Assim seria a vida de Carla, se não tivesse havido um imprevisto: o desencontro com o chofer, por ela ter saído do salão de beleza antes da hora combinada, agravado pelo fato de não contar com dinheiro trocado para o táxi. Essas são, aliás, as razões pretensamente objetivas que Carla se dá para subitamente sair porta afora da sua cidade defendida e descobrir a outra, a que começa na avenida Copacabana, onde há "pessoas de toda espécie". Mas o texto sugere também que essa saída é uma espécie de busca, de reencontro consigo mesma pelo encontro do outro de classe. Podendo "voltar ao salão de beleza e pedir dinheiro", desiste, porque a tentação da rua foi mais forte: "era uma tarde de maio e o ar fresco era uma flor aberta com o seu perfume. Assim achou que era maravilhoso e inusitado ficar de pé na rua - ao vento que mexia com os seus cabelos. Não se lembrava quando fora a última vez que estivera sozinha consigo mesma. Talvez nunca. Sempre era ela - com outros - refletia e os outros refletiam-se nela. Nada era... era puro, pensou sem se entender". Quando Carla sai à rua, o olhar míope da mulher confinada de que nos falava Gilda de Mello e Souza quando da publicação de A maçã no escuro, descortina visões e pensamentos inusitados, fazendo-nos enxergar e ouvir o mundo que berra pela boca desdentada de um mendigo, como berrava pela boca do cego mascando chiclete, em Amor.

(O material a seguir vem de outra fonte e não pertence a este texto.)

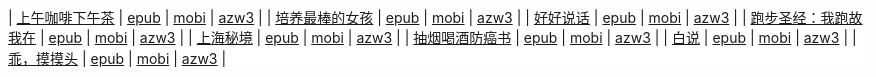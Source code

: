 | [上午咖啡下午茶](http://ct.dalanmei.com/f/31084289-582968892-19a489) | [epub](http://ct.dalanmei.com/f/31084289-582968892-19a489) | [mobi](http://ct.dalanmei.com/f/31084289-582937818-13f1cc) | [azw3](http://ct.dalanmei.com/f/31084289-582938781-e97280) |
| [培养最棒的女孩](http://ct.dalanmei.com/f/31084289-582968850-9ea89e) | [epub](http://ct.dalanmei.com/f/31084289-582968850-9ea89e) | [mobi](http://ct.dalanmei.com/f/31084289-582937746-23d8d4) | [azw3](http://ct.dalanmei.com/f/31084289-582968420-9fa18d) |
| [好好说话](http://ct.dalanmei.com/f/31084289-571786450-cca6b0) | [epub](http://ct.dalanmei.com/f/31084289-571786450-cca6b0) | [mobi](http://ct.dalanmei.com/f/31084289-571452368-f90537) | [azw3](http://ct.dalanmei.com/f/31084289-571885665-8a6089) |
| [跑步圣经：我跑故我在](http://ct.dalanmei.com/f/31084289-571786628-c311a9) | [epub](http://ct.dalanmei.com/f/31084289-571786628-c311a9) | [mobi](http://ct.dalanmei.com/f/31084289-571452801-cad2ae) | [azw3](http://ct.dalanmei.com/f/31084289-571885859-80f6df) |
| [上海秘境](None) | [epub](None) | [mobi](None) | [azw3](None) |
| [抽烟喝酒防癌书](http://ct.dalanmei.com/f/31084289-571787205-2c46e6) | [epub](http://ct.dalanmei.com/f/31084289-571787205-2c46e6) | [mobi](http://ct.dalanmei.com/f/31084289-571453552-4c6f73) | [azw3](http://ct.dalanmei.com/f/31084289-571886694-9d7915) |
| [白说](http://ct.dalanmei.com/f/31084289-571787311-6d73e8) | [epub](http://ct.dalanmei.com/f/31084289-571787311-6d73e8) | [mobi](http://ct.dalanmei.com/f/31084289-571453739-a3e6a2) | [azw3](http://ct.dalanmei.com/f/31084289-571887208-36e804) |
| [乖，摸摸头](http://ct.dalanmei.com/f/31084289-571789867-facbd8) | [epub](http://ct.dalanmei.com/f/31084289-571789867-facbd8) | [mobi](http://ct.dalanmei.com/f/31084289-571457026-87ebe2) | [azw3](http://ct.dalanmei.com/f/31084289-571895178-b1a0f2) |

A visão do mendigo que vive de uma ferida na perna confronta Carla consigo mesma e com a sua própria ferida na alma: a alienação da mulher que se vendeu: Agora entendia que se casara da primeira vez e estava em leilão: quem dá mais? quem dá mais? (...). Então está vendida. Sim, casara-se pela primeira vez com o homem que "dava mais". (...) Vendera-se. E o segundo marido? Seu casamento (está) findando, ele com duas amantes fora a mulher e a mulher suportava tudo porque um rompimento seria um escândalo: seu nome era por demais citado nas colunas sociais. (...) Aliás, ela aceitara este segundo porque lhe dava grande prestígio. Vendera-se às colunas sociais? Sim. Descobrira isso agora. Descobrir isso é descobrir também que não se é uma self-made woman pelo simples fato de estar casada com um self-made man.

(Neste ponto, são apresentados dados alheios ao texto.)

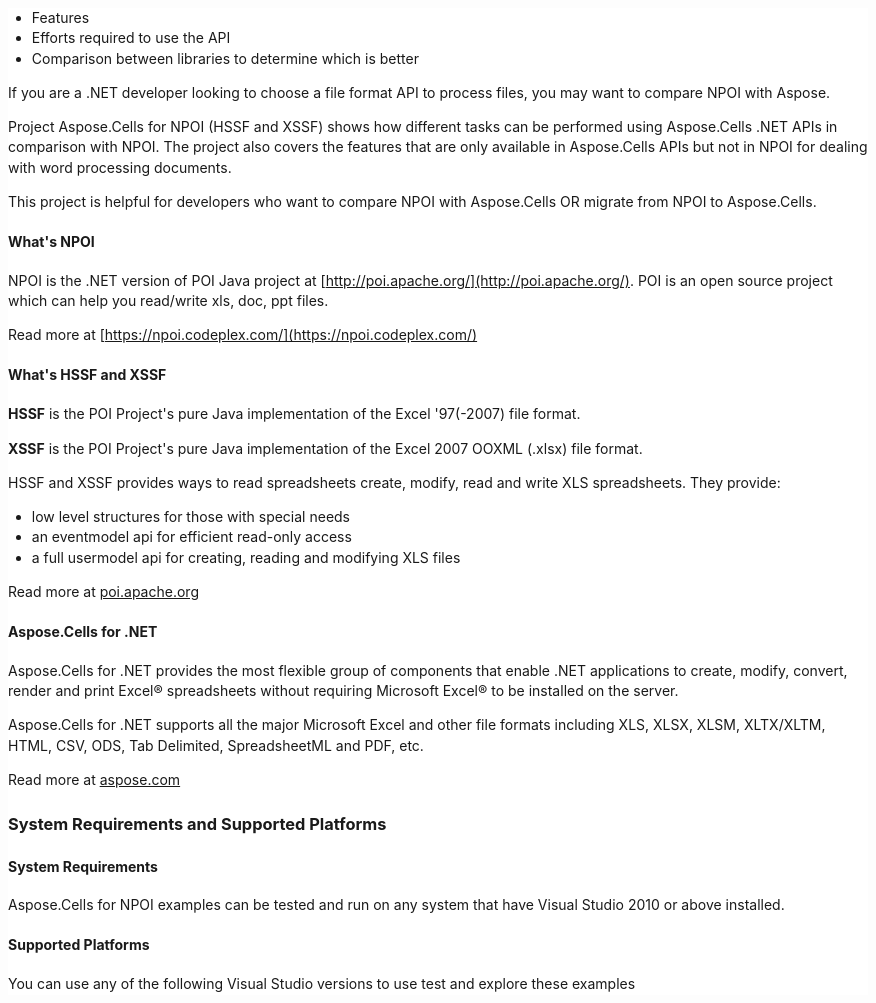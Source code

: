 *   Features
*   Efforts required to use the API
*   Comparison between libraries to determine which is better

If you are a .NET developer looking to choose a file format API to process files, you may want to compare NPOI with Aspose.

Project Aspose.Cells for NPOI (HSSF and XSSF) shows how different tasks can be performed using Aspose.Cells .NET APIs in comparison with NPOI. The project also covers the features that are only available in Aspose.Cells APIs but not in NPOI for dealing with word processing documents.

This project is helpful for developers who want to compare NPOI with Aspose.Cells OR migrate from NPOI to Aspose.Cells.

#### **What's NPOI**

NPOI is the .NET version of POI Java project at [http://poi.apache.org/](http://poi.apache.org/). POI is an open source project which can help you read/write xls, doc, ppt files.

Read more at [https://npoi.codeplex.com/](https://npoi.codeplex.com/)

#### What's HSSF and XSSF

**HSSF** is the POI Project's pure Java implementation of the Excel '97(-2007) file format.

**XSSF** is the POI Project's pure Java implementation of the Excel 2007 OOXML (.xlsx) file format.

HSSF and XSSF provides ways to read spreadsheets create, modify, read and write XLS spreadsheets. They provide:

*   low level structures for those with special needs
*   an eventmodel api for efficient read-only access
*   a full usermodel api for creating, reading and modifying XLS files

Read more at [poi.apache.org](http://poi.apache.org/)

#### Aspose.Cells for .NET

Aspose.Cells for .NET provides the most flexible group of components that enable .NET applications to create, modify, convert, render and print Excel® spreadsheets without requiring Microsoft Excel® to be installed on the server.

Aspose.Cells for .NET supports all the major Microsoft Excel and other file formats including XLS, XLSX, XLSM, XLTX/XLTM, HTML, CSV, ODS, Tab Delimited, SpreadsheetML and PDF, etc.

Read more at [aspose.com](http://www.aspose.com/.net/word-component.aspx)

### System Requirements and Supported Platforms

#### System Requirements

Aspose.Cells for NPOI examples can be tested and run on any system that have Visual Studio 2010 or above installed.

#### Supported Platforms

You can use any of the following Visual Studio versions to use test and explore these examples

O casamento por dinheiro apagara tudo isso, mas apagara também uma parte dela mesma que o encontro com o mendigo na Avenida Copacabana ameaça trazer de volta com força e perigosamente. A alienação da mulher rica se expressa na festa permanente, sem nem ter o que festejar. E, na festa, os homens falam de negócios e as mulheres exibem a beleza fabricada a peso de ouro nos salões da Avenida Atlântica. Essa alienação é simétrica à do mendigo, expressa na cachaça que o ajuda a suportar a quotidiana exibição da sua mercadoria: a ferida na perna de que sobrevive. Festa e cachaça, obsessões respectivas em que um e outro costumam afogar uma falta comum - a falta de amor - e a pré-ciência de um destinno, apesar de tudo também comum: o da morte certa. Tudo isso é explicitado por este conto ainda de discurso transparente, talvez porque inacabado, anterior ao trabalho de polimento e de despojamento, das máscaras e dos mistérios de Clarice em suas versões finais.
______________________________________
Resumo da análise do conto, realizada por Ligia Chiappini, no estudo intitulado: “Mulheres. Galinhas e Mendigos: Clarice Lispector, contos em confronto.”